Activation of the 5-HT2B receptor leads to fundic smooth muscle contraction (Foguet, et al., 1992, Embo J, 11:3481-3487; Kursar et al., 1992, Mol Pharmacol 42, 549-557). The 5-HT2B receptor is found throughout the human gastrointestinal tract where it mediates contractile responses. The 5-HT2B receptor has also been detected in discrete nuclei (Bonaventure et al., 2002, Brain Res 943:38-47; Duxon et al., 1997). Stimulation of 5-HT2B receptors on endothelial cells of the cerebral arteries by 5-HT causes release of nitric oxide, leading to vascular relaxation (Schmuck et al., 1996, Eur J Neurosci, 8:959-967). Hence, stimulation of 5-HT2B receptors on meningial blood vessels could be a trigger for migraine, perhaps explaining the reported prophylactic effect of 5-HT2 receptor antagonists (Schmuck et al., 1996, Eur J Neurosci, 8:959-967). 5-HT2B receptor activation may also be involved in the development of cardiac valvulopathy associated with norfenfluramine and other serotonergic medication (Fitzgerald et al., 1999, J Neurochem, 72:2127-2134).
The 5-HT2A and 5-HT2B receptor subtypes have been cloned from several species. The 5-HT2A receptors from hamster, human, monkey, mouse, pig, rat and sheep all have a similar length of 471 amino acids; the 5-HT2B receptors from human, mouse and rat have a length of 481, 504 and 460 amino acids, respectively (for review, see Kroeze et al., 2002, Curr Top Med Chem, 2:507-528). Each of the genes for the 5-HT2A and 5-HT2B receptors possesses three exons. Species differences in the binding of certain ligands between human and rat 5-HT2A receptors have been reported; for instance, ergolines appeared to display higher affinity for the rat than for the human receptor (Pazos et al., 1984, Eur J Pharmacol, 106:539-546). This is due to an amino acid variation (S242A) in the fifth transmembrane domain between the human (242S) and rat (242Ala) 5-HT2A receptor (Roth et al., 1998, Pharmacology & Therapeutics, 79:231-257). Additionally, differences in ligand binding between the human and rat 5-HT2B receptors have been reported, with ergolines and certain atypical antipsychotics displaying higher affinity for the human 5-HT2B receptor (Wainscott et al., 1996, J Pharmacol Exp Ther, 276:720-727).

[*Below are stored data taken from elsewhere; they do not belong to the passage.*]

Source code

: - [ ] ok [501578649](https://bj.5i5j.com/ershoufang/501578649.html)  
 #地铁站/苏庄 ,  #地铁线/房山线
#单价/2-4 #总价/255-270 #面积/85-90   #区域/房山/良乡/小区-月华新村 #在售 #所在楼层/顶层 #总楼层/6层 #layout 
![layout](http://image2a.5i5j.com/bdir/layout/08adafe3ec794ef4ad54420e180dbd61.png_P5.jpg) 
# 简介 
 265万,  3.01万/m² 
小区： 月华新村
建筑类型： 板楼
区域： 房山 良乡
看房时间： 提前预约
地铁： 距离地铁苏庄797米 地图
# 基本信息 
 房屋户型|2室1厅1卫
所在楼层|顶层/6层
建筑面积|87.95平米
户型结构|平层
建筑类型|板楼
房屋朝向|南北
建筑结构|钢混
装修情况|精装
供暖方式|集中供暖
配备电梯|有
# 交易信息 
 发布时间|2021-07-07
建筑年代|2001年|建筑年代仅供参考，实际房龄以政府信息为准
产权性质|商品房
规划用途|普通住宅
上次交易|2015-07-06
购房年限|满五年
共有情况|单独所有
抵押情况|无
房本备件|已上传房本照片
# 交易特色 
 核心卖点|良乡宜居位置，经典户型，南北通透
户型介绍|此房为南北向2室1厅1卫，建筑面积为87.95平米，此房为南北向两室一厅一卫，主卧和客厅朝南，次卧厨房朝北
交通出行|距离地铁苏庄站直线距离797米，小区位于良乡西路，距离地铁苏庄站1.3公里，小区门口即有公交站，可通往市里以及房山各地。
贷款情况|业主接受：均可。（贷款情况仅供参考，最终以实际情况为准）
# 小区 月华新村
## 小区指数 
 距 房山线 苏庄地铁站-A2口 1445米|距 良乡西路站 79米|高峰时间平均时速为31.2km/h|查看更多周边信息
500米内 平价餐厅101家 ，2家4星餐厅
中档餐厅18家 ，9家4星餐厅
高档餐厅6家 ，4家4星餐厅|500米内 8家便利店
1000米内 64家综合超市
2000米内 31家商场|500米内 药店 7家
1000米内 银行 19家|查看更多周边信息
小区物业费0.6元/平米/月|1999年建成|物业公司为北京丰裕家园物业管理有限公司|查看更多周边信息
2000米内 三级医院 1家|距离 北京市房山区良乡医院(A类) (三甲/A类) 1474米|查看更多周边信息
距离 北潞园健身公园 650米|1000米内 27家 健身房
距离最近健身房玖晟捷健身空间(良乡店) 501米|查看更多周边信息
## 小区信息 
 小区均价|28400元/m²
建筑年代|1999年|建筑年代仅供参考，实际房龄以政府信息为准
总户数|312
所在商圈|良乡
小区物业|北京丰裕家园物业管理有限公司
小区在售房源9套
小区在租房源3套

The actions of 5-HT and 5-HT mimetics as they relate to many of the functions, syndromes, and disorders mentioned above have been studied in canine (e.g., see Bush, 1987, J Pharmacol Exp Ther, 240:674-682; Prins et al., 2001, Br J Pharmacol, 134:1351-1359; Shoji et al., 1990, Eur J Pharmacol, 190:247-250). The canine is also used to assess physiological liabilities, such as cardiovascular liabilities, of early drug candidates. There is a need to identify canine 5-HT2A and 5-HT2B receptors for use in interpreting data obtained from studies in canine, and in obtaining activity and binding affinity values for compounds in order to assay for ones that complex with or otherwise modulate canine 5-HT2A or 5-HT2B receptors.